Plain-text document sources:
------------------------------------------------------------------------

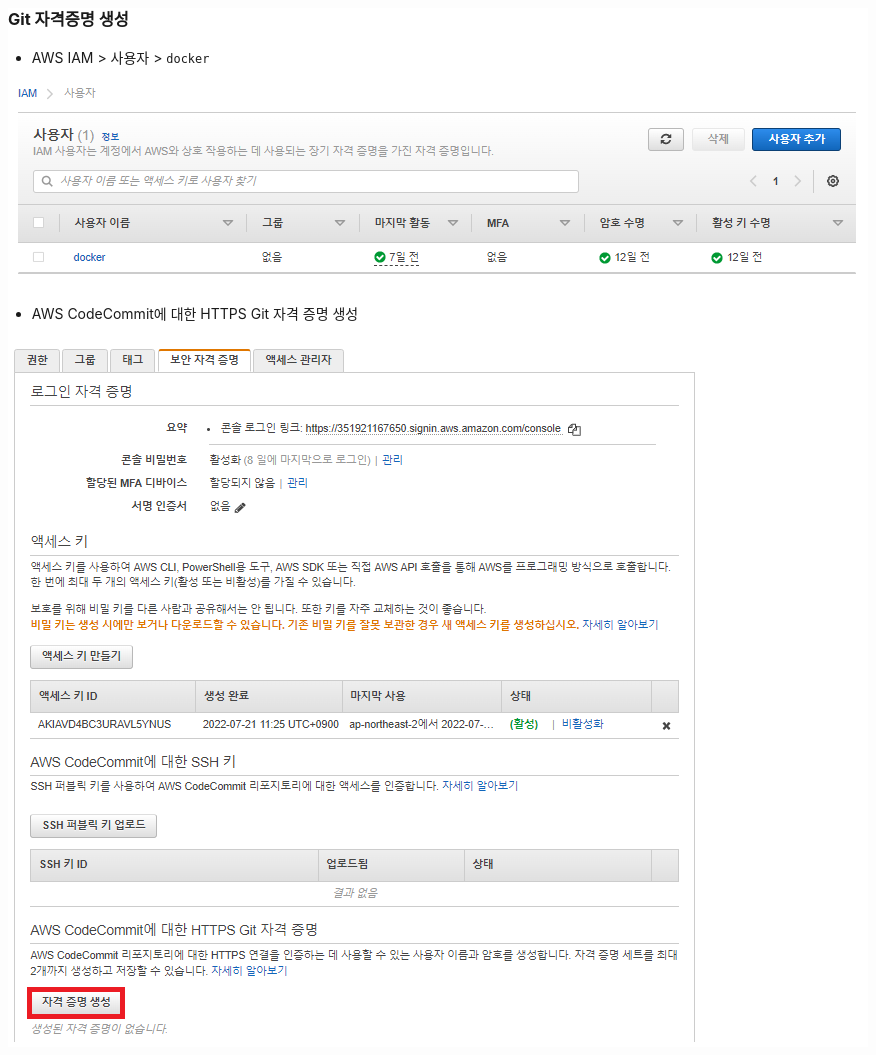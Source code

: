 

### Git  자격증명 생성

* AWS IAM > 사용자 > `docker`

![image-20220802120455428](md-images/0802/image-20220802120455428.png)

* AWS CodeCommit에 대한 HTTPS Git 자격 증명 생성

![image-20220802120528087](md-images/0802/image-20220802120528087.png)
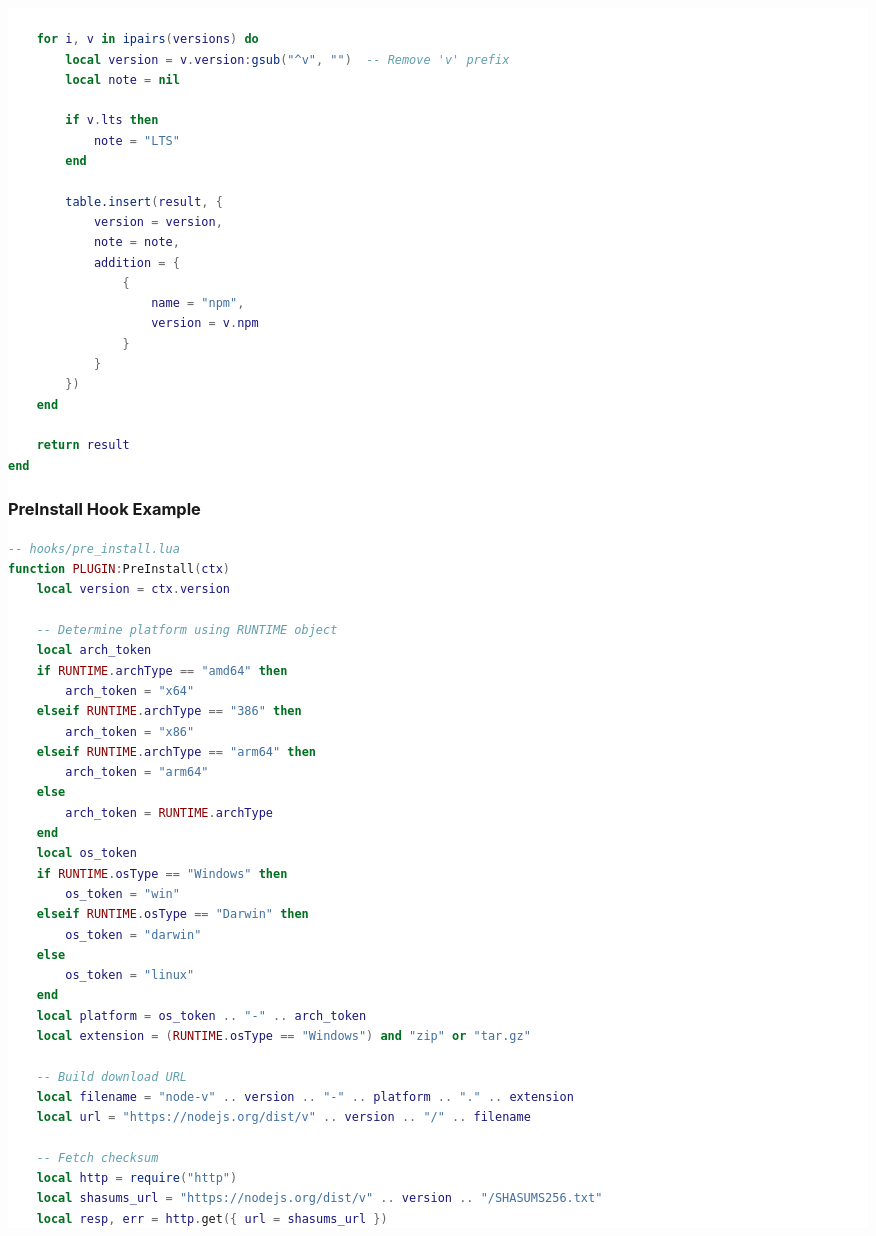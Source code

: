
 ```lua

    for i, v in ipairs(versions) do
        local version = v.version:gsub("^v", "")  -- Remove 'v' prefix
        local note = nil

        if v.lts then
            note = "LTS"
        end

        table.insert(result, {
            version = version,
            note = note,
            addition = {
                {
                    name = "npm",
                    version = v.npm
                }
            }
        })
    end

    return result
end
```

### PreInstall Hook Example

```lua
-- hooks/pre_install.lua
function PLUGIN:PreInstall(ctx)
    local version = ctx.version

    -- Determine platform using RUNTIME object
    local arch_token
    if RUNTIME.archType == "amd64" then
        arch_token = "x64"
    elseif RUNTIME.archType == "386" then
        arch_token = "x86"
    elseif RUNTIME.archType == "arm64" then
        arch_token = "arm64"
    else
        arch_token = RUNTIME.archType
    end
    local os_token
    if RUNTIME.osType == "Windows" then
        os_token = "win"
    elseif RUNTIME.osType == "Darwin" then
        os_token = "darwin"
    else
        os_token = "linux"
    end
    local platform = os_token .. "-" .. arch_token
    local extension = (RUNTIME.osType == "Windows") and "zip" or "tar.gz"

    -- Build download URL
    local filename = "node-v" .. version .. "-" .. platform .. "." .. extension
    local url = "https://nodejs.org/dist/v" .. version .. "/" .. filename

    -- Fetch checksum
    local http = require("http")
    local shasums_url = "https://nodejs.org/dist/v" .. version .. "/SHASUMS256.txt"
    local resp, err = http.get({ url = shasums_url })

```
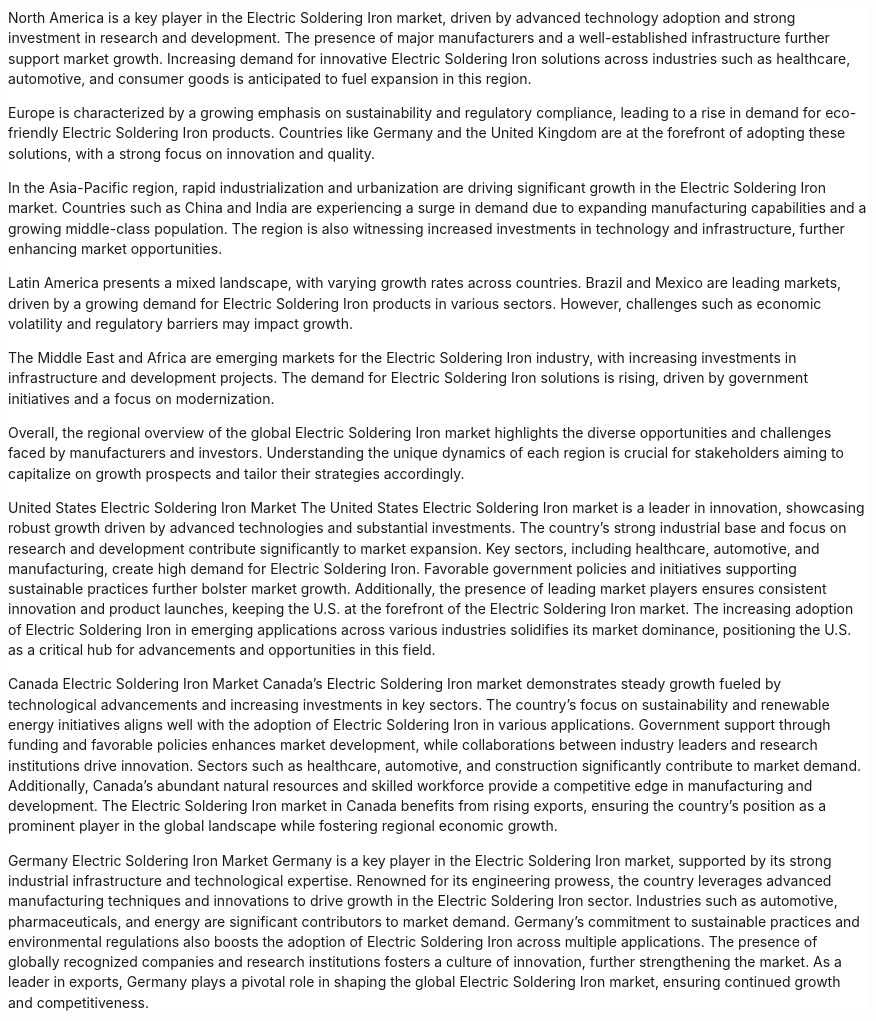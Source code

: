 North America is a key player in the Electric Soldering Iron market, driven by advanced technology adoption and strong investment in research and development. The presence of major manufacturers and a well-established infrastructure further support market growth. Increasing demand for innovative Electric Soldering Iron solutions across industries such as healthcare, automotive, and consumer goods is anticipated to fuel expansion in this region.

Europe is characterized by a growing emphasis on sustainability and regulatory compliance, leading to a rise in demand for eco-friendly Electric Soldering Iron products. Countries like Germany and the United Kingdom are at the forefront of adopting these solutions, with a strong focus on innovation and quality.

In the Asia-Pacific region, rapid industrialization and urbanization are driving significant growth in the Electric Soldering Iron market. Countries such as China and India are experiencing a surge in demand due to expanding manufacturing capabilities and a growing middle-class population. The region is also witnessing increased investments in technology and infrastructure, further enhancing market opportunities.

Latin America presents a mixed landscape, with varying growth rates across countries. Brazil and Mexico are leading markets, driven by a growing demand for Electric Soldering Iron products in various sectors. However, challenges such as economic volatility and regulatory barriers may impact growth.

The Middle East and Africa are emerging markets for the Electric Soldering Iron industry, with increasing investments in infrastructure and development projects. The demand for Electric Soldering Iron solutions is rising, driven by government initiatives and a focus on modernization.

Overall, the regional overview of the global Electric Soldering Iron market highlights the diverse opportunities and challenges faced by manufacturers and investors. Understanding the unique dynamics of each region is crucial for stakeholders aiming to capitalize on growth prospects and tailor their strategies accordingly.

United States Electric Soldering Iron Market
The United States Electric Soldering Iron market is a leader in innovation, showcasing robust growth driven by advanced technologies and substantial investments. The country’s strong industrial base and focus on research and development contribute significantly to market expansion. Key sectors, including healthcare, automotive, and manufacturing, create high demand for Electric Soldering Iron. Favorable government policies and initiatives supporting sustainable practices further bolster market growth. Additionally, the presence of leading market players ensures consistent innovation and product launches, keeping the U.S. at the forefront of the Electric Soldering Iron market. The increasing adoption of Electric Soldering Iron in emerging applications across various industries solidifies its market dominance, positioning the U.S. as a critical hub for advancements and opportunities in this field.

Canada Electric Soldering Iron Market
Canada’s Electric Soldering Iron market demonstrates steady growth fueled by technological advancements and increasing investments in key sectors. The country’s focus on sustainability and renewable energy initiatives aligns well with the adoption of Electric Soldering Iron in various applications. Government support through funding and favorable policies enhances market development, while collaborations between industry leaders and research institutions drive innovation. Sectors such as healthcare, automotive, and construction significantly contribute to market demand. Additionally, Canada’s abundant natural resources and skilled workforce provide a competitive edge in manufacturing and development. The Electric Soldering Iron market in Canada benefits from rising exports, ensuring the country’s position as a prominent player in the global landscape while fostering regional economic growth.

Germany Electric Soldering Iron Market
Germany is a key player in the Electric Soldering Iron market, supported by its strong industrial infrastructure and technological expertise. Renowned for its engineering prowess, the country leverages advanced manufacturing techniques and innovations to drive growth in the Electric Soldering Iron sector. Industries such as automotive, pharmaceuticals, and energy are significant contributors to market demand. Germany’s commitment to sustainable practices and environmental regulations also boosts the adoption of Electric Soldering Iron across multiple applications. The presence of globally recognized companies and research institutions fosters a culture of innovation, further strengthening the market. As a leader in exports, Germany plays a pivotal role in shaping the global Electric Soldering Iron market, ensuring continued growth and competitiveness.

------------------------------------------------------------------------

What is required:
The answer should consist only of the number of lines above in which "platform" appears.

Solution:
3